With Hollywood strikes over, more companies look like losers than winners

FILE PHOTO: Writers Guild of America strike deadline looms in Atlanta

By Samrhitha A

(Reuters) -The twin summer Hollywood strikes from writers and actors are over, but the effects will linger into next year - and some companies are decidedly worse off than others.

While actors were celebrating news of a tentative $1 billion agreement between the SAG-AFTRA union and studios after a four-month work stoppage, companies that rely on original content and advertising like Warner Bros Discovery, were reeling.

By contrast, streaming giant Netflix appears to have emerged stronger from the period of labor unrest, with strong subscriber gains and a pile of free cash amassed from saving $1 billion on content spending.
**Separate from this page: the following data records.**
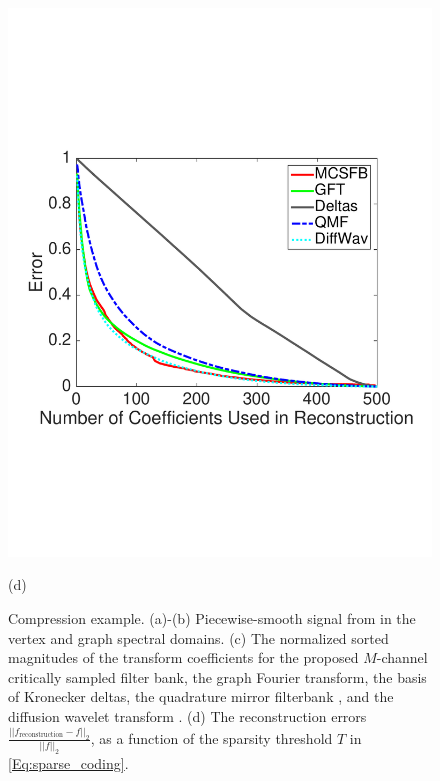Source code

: \documentclass[journal, 10pt]{IEEEtran}
\begin{document}
\begin{figure}[tbh]
\begin{minipage}[m]{0.48\linewidth}
\centerline{\includegraphics[width=.98\linewidth]{fig_comp_error}}
\centerline{\small{(d)}}
\end{minipage}
\caption{Compression example. (a)-(b) Piecewise-smooth signal from \cite[Fig. 11]{shuman_TSP_multiscale} in the vertex and graph spectral domains. (c) The normalized sorted magnitudes of the transform coefficients for the proposed $M$-channel critically sampled filter bank, the graph Fourier transform, the basis of Kronecker deltas, the quadrature mirror filterbank \cite{narang2012perfect}, and the diffusion wavelet transform \cite{coifman2006diffusion}. (d) The reconstruction errors  $\frac{\left|\left|f_{\mbox{reconstruction}}-f\right|\right|_2}{||f||_2}$, as a function of the sparsity threshold $T$ in \eqref{Eq:sparse_coding}.} \label{Fig:comp}
\end{figure}
\end{document}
The twin strikes - beginning with writers in May, followed by actors in July - were in part responsible for a slump in movie box office after the twin-bill phenomenon of "Barbie" and "Oppenheimer" in the height of summer, as striking actors refrained from promoting their projects.

Netflix capitalized on its heft in global production, its robust reality TV pipeline, and licensing reruns of shows such as NBC's "Suits" and HBO's "Ballers," from media rivals, to keep a flood of fresh content flowing onto the service, picking up 9 million subscribers in the third quarter alone.

Companies like Paramount Global employed similar programming sleight-of-hand, recycling a cleaned-up version of its western drama "Yellowstone" to air on CBS, and streaming CBS's NFL broadcasts on Paramount+.

Warner Bros Discovery suffered a Wall Street drubbing this week after it backed away from its 2024 leverage targets, citing uncertainty surrounding the length of the actors strike and a weak ad market. Its television production business has been hard-hit by the work stoppage.

"It's going to take considerable time before new movies, in particular, will appear on screens given the lengthy post-production process," said Susannah Streeter, head of money and markets at Hargreaves Lansdown.

Investors clearly saw Netflix as a winner during the strikes. Since May 2, when writers walked out, its shares rose more than 37%, while most studio stocks slumped, led by Paramount, which plunged 48%.

Walt Disney and NBCUniversal-parent Comcast, meanwhile, saw their earnings hold up better because of their diversified businesses - Disney with parks, Comcast with broadband.

Despite having to delay release of films such as the live-action remake of the animated movie "Snow White," and Marvel studios' "Blade," Disney CEO Bob Iger told CNBC the work stoppage's business impact had "been negligible."